Vivisection, or vividissection, means ‘live cutting’. The technique as physiological, scientific experiment is recorded in the Oxford English Dictionary from 1707, and evidently by 1711 was common practice on dogs. Surgery and science were growing, and knowledge had to be had at whatever cost for the sake of human progress. As time went by, and public social conscience began to be expressed in areas such as worker’s conditions and prisoner’s basic rights, concern for animal suffering rose in some quarters. In recent times, in Australia as well as abroad, animal liberationists have adopted increasingly aggressive tactics to stop vivisection. Indeed, they have been accused of terrorist action, notably in the UK. Together with the IRA and anti-capitalists these groups give the lie to the Bush administration’s anti-Muslim approach. 

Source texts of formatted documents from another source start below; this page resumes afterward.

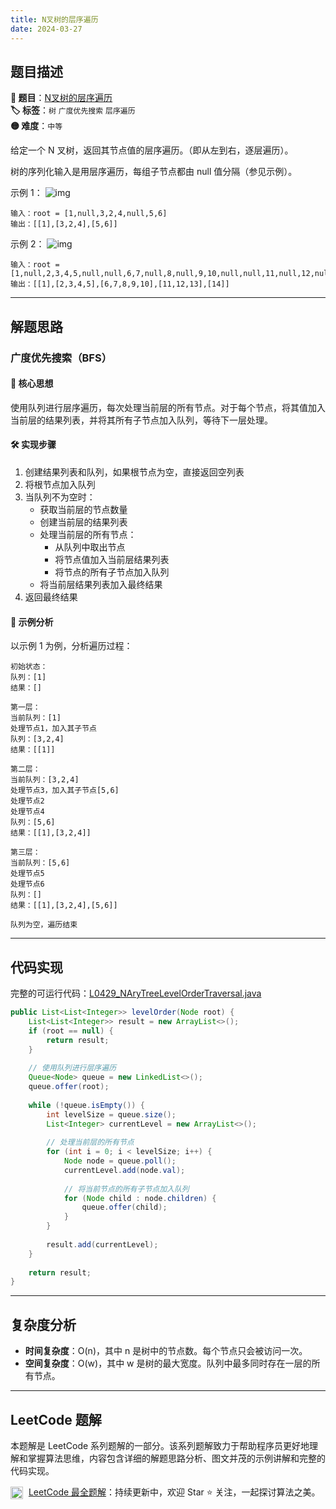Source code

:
 ```yaml
---
title: N叉树的层序遍历
date: 2024-03-27
---
```


## 题目描述

**🔗 题目**：[N叉树的层序遍历](https://leetcode.cn/problems/n-ary-tree-level-order-traversal/description/)  
**🏷️ 标签**：`树` `广度优先搜索` `层序遍历`  
**🟡 难度**：`中等`  

给定一个 N 叉树，返回其节点值的层序遍历。（即从左到右，逐层遍历）。

树的序列化输入是用层序遍历，每组子节点都由 null 值分隔（参见示例）。

示例 1：
![img](https://assets.leetcode.com/uploads/2018/10/12/narytreeexample.png)
```
输入：root = [1,null,3,2,4,null,5,6]
输出：[[1],[3,2,4],[5,6]]
```

示例 2：
![img](https://assets.leetcode.com/uploads/2019/11/08/sample_4_964.png)
```
输入：root = [1,null,2,3,4,5,null,null,6,7,null,8,null,9,10,null,null,11,null,12,null,13,null,null,14]
输出：[[1],[2,3,4,5],[6,7,8,9,10],[11,12,13],[14]]
```

---

## 解题思路

### 广度优先搜索（BFS）

#### 📝 核心思想
使用队列进行层序遍历，每次处理当前层的所有节点。对于每个节点，将其值加入当前层的结果列表，并将其所有子节点加入队列，等待下一层处理。

#### 🛠️ 实现步骤
1. 创建结果列表和队列，如果根节点为空，直接返回空列表
2. 将根节点加入队列
3. 当队列不为空时：
   - 获取当前层的节点数量
   - 创建当前层的结果列表
   - 处理当前层的所有节点：
     - 从队列中取出节点
     - 将节点值加入当前层结果列表
     - 将节点的所有子节点加入队列
   - 将当前层结果列表加入最终结果
4. 返回最终结果

#### 🧩 示例分析
以示例 1 为例，分析遍历过程：
```
初始状态：
队列：[1]
结果：[]

第一层：
当前队列：[1]
处理节点1，加入其子节点
队列：[3,2,4]
结果：[[1]]

第二层：
当前队列：[3,2,4]
处理节点3，加入其子节点[5,6]
处理节点2
处理节点4
队列：[5,6]
结果：[[1],[3,2,4]]

第三层：
当前队列：[5,6]
处理节点5
处理节点6
队列：[]
结果：[[1],[3,2,4],[5,6]]

队列为空，遍历结束
```

---

## 代码实现

完整的可运行代码：[L0429_NAryTreeLevelOrderTraversal.java](../src/main/java/L0429_NAryTreeLevelOrderTraversal.java)

```java
public List<List<Integer>> levelOrder(Node root) {
    List<List<Integer>> result = new ArrayList<>();
    if (root == null) {
        return result;
    }
    
    // 使用队列进行层序遍历
    Queue<Node> queue = new LinkedList<>();
    queue.offer(root);
    
    while (!queue.isEmpty()) {
        int levelSize = queue.size();
        List<Integer> currentLevel = new ArrayList<>();
        
        // 处理当前层的所有节点
        for (int i = 0; i < levelSize; i++) {
            Node node = queue.poll();
            currentLevel.add(node.val);
            
            // 将当前节点的所有子节点加入队列
            for (Node child : node.children) {
                queue.offer(child);
            }
        }
        
        result.add(currentLevel);
    }
    
    return result;
}
```

---

## 复杂度分析

- **时间复杂度**：O(n)，其中 n 是树中的节点数。每个节点只会被访问一次。
- **空间复杂度**：O(w)，其中 w 是树的最大宽度。队列中最多同时存在一层的所有节点。

---

## LeetCode 题解

本题解是 LeetCode 系列题解的一部分。该系列题解致力于帮助程序员更好地理解和掌握算法思维，内容包含详细的解题思路分析、图文并茂的示例讲解和完整的代码实现。

<img src="https://github.githubassets.com/images/modules/logos_page/GitHub-Mark.png" alt="GitHub" width="20" style="vertical-align: middle; margin-right: 5px"> [LeetCode 最全题解](https://github.com/LjyYano/LeetCode)：持续更新中，欢迎 Star ⭐️ 关注，一起探讨算法之美。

Back in 1896, Dr Moreau is doing vivisection on a wide variety of species on his uninhabited island somewhere in the Atlantic. A shipwrecked man with an undergraduate biology background is begrudgingly rescued. HG Wells has this man quite revolted by Moreau’s experiments on a puma “so cut and mutilated as I pray I may never see living flesh again”. The animal’s horrible screams pierce the deep black night. Moreau eventually explains himself: 

‘These creatures you have seen are animals carven and wrought into new shapes. To that- to the study of the plasticity of living forms- my life has been devoted. I have studied for years, gaining in knowledge as I go. I see you look horrified, and yet I am telling you nothing new. It all lay in the surface of practical anatomy years ago, but no-one had the temerity to touch it…

…You begin to see that it is a possible thing to transplant tissue from one part of an animal to another, or from one animal to another, to alter its chemical reactions and methods of growth, to modify the articulations of its limbs, and indeed to change it in its most intimate structure.’ (p78) 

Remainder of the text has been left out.